Data section section start
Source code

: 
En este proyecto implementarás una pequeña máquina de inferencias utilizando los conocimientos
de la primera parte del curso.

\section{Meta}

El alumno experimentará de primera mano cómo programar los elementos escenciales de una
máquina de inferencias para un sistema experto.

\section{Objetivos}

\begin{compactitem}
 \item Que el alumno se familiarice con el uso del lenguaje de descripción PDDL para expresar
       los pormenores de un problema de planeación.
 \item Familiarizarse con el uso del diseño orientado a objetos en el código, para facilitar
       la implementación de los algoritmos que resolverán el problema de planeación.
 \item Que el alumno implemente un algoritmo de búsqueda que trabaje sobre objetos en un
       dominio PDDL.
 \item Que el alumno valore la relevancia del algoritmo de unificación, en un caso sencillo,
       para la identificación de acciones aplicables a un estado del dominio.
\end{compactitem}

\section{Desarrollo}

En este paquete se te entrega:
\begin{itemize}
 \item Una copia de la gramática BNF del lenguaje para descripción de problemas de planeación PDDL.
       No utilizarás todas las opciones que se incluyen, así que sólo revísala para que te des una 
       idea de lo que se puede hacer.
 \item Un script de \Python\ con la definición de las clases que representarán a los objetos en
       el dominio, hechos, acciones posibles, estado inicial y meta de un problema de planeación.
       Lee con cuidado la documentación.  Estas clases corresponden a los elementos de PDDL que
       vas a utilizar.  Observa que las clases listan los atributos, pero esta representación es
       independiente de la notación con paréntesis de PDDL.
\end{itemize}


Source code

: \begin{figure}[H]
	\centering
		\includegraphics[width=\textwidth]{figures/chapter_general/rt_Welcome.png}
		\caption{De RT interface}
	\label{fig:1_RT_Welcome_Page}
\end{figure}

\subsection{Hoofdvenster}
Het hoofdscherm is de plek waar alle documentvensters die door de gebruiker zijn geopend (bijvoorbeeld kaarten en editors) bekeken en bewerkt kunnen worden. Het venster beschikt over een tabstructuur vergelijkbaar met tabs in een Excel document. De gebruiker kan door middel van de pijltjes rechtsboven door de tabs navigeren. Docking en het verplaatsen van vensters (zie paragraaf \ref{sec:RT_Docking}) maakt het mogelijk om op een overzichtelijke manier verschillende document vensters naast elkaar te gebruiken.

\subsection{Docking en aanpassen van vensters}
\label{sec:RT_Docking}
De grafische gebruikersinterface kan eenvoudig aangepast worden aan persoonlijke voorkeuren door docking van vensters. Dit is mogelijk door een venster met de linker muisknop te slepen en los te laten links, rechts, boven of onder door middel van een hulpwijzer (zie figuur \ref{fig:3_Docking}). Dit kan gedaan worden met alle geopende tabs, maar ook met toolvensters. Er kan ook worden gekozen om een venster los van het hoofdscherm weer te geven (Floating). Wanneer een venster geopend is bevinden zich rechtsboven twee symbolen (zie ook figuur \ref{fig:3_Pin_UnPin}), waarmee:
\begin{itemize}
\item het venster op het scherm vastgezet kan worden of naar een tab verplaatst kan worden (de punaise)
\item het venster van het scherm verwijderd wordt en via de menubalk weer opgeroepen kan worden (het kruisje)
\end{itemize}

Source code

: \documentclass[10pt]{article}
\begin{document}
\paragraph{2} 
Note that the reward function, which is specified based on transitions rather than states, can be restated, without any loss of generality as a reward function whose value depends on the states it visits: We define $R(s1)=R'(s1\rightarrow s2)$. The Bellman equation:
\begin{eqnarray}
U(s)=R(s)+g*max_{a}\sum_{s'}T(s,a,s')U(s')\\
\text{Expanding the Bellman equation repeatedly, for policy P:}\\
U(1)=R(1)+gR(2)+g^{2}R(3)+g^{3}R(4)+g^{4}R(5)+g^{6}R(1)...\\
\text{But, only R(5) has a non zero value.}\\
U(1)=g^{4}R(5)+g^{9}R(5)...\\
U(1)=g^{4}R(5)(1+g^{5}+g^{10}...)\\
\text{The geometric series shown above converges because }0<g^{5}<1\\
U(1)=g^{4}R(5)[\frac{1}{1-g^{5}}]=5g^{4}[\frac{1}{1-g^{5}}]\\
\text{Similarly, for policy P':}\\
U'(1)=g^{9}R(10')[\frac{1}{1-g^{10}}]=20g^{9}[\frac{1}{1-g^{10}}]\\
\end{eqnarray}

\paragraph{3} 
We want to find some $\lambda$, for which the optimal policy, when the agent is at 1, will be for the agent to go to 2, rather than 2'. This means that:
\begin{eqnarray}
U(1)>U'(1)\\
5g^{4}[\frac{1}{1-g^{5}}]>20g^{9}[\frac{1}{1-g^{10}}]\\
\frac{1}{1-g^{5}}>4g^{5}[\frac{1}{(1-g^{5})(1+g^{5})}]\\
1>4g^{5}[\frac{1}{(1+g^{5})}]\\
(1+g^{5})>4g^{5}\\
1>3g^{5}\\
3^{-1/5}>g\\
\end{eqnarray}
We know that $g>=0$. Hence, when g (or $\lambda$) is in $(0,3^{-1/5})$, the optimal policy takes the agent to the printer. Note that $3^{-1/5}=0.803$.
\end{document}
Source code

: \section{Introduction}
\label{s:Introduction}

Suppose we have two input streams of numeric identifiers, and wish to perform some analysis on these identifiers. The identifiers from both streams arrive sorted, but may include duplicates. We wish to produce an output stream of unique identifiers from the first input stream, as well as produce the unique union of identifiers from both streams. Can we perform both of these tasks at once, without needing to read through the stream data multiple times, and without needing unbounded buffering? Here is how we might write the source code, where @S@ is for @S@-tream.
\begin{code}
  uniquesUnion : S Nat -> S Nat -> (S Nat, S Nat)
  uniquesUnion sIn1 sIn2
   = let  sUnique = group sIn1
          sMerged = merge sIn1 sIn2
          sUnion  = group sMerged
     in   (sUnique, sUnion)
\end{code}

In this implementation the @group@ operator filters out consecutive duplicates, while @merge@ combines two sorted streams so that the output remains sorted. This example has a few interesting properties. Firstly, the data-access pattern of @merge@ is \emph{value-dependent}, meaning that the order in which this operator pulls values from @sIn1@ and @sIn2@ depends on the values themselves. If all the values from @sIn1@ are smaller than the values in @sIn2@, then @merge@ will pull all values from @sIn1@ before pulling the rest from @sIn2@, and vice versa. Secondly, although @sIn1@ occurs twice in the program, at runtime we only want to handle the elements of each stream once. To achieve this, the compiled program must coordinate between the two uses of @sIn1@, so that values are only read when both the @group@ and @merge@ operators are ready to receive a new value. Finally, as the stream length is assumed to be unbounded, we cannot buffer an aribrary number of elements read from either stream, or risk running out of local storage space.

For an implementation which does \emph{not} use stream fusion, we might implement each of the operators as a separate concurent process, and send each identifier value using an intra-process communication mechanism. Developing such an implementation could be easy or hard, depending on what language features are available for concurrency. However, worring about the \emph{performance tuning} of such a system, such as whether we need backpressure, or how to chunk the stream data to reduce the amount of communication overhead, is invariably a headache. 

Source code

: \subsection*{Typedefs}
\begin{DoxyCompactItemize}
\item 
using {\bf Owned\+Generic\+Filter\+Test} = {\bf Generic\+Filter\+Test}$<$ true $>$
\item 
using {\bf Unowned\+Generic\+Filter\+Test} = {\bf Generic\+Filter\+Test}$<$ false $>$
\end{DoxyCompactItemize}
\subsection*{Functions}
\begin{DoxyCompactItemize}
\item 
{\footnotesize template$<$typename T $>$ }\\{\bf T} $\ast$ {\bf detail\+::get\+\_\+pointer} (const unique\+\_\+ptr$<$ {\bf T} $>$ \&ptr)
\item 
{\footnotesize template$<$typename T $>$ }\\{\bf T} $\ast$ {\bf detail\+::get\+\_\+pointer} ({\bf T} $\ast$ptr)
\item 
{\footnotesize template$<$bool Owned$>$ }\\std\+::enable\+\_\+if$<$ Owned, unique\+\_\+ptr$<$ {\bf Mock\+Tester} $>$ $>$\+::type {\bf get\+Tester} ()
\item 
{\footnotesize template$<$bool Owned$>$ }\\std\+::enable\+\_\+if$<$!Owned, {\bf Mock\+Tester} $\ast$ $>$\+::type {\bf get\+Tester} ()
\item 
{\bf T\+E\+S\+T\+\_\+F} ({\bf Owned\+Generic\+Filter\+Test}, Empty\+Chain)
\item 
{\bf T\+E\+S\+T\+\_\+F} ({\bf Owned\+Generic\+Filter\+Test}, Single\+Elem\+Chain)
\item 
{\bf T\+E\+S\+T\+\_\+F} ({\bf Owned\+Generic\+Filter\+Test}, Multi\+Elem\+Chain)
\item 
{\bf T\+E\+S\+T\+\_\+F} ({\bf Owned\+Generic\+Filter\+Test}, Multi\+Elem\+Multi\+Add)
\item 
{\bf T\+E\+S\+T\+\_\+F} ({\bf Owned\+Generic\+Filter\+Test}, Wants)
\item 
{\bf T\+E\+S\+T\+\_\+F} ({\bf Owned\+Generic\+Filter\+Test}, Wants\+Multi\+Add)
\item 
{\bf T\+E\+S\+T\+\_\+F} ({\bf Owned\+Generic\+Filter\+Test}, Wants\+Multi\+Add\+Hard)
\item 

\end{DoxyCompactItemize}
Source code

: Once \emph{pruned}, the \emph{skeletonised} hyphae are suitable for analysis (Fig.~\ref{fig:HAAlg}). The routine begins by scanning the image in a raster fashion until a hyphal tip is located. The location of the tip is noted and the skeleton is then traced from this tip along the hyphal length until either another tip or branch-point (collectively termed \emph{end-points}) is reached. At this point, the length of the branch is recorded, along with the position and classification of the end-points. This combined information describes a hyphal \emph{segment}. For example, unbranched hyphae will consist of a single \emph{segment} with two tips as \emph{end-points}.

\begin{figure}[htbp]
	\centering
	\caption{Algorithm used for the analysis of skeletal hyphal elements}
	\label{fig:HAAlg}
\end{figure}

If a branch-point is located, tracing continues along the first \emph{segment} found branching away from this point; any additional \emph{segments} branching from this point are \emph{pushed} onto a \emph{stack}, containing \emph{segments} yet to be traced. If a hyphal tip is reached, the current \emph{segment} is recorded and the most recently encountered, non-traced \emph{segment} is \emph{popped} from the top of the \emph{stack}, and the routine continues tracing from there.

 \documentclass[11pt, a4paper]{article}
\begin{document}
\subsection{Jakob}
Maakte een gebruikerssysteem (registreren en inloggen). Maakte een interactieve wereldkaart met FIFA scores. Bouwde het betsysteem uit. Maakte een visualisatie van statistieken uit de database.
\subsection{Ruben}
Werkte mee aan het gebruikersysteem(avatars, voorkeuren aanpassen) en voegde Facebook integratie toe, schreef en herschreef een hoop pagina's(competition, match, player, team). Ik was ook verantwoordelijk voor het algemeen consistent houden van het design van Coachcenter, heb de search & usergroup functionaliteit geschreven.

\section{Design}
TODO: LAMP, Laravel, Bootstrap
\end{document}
Data section section end
__Try it__. Print every line from the one that contains "Maakte een gebruikerssysteem" to the end of the records, exactly as written, and nothing more.

__Task result__.
Maakte een gebruikerssysteem (registreren en inloggen). Maakte een interactieve wereldkaart met FIFA scores. Bouwde het betsysteem uit. Maakte een visualisatie van statistieken uit de database.
\subsection{Ruben}
Werkte mee aan het gebruikersysteem(avatars, voorkeuren aanpassen) en voegde Facebook integratie toe, schreef en herschreef een hoop pagina's(competition, match, player, team). Ik was ook verantwoordelijk voor het algemeen consistent houden van het design van Coachcenter, heb de search & usergroup functionaliteit geschreven.

\section{Design}
TODO: LAMP, Laravel, Bootstrap
\end{document}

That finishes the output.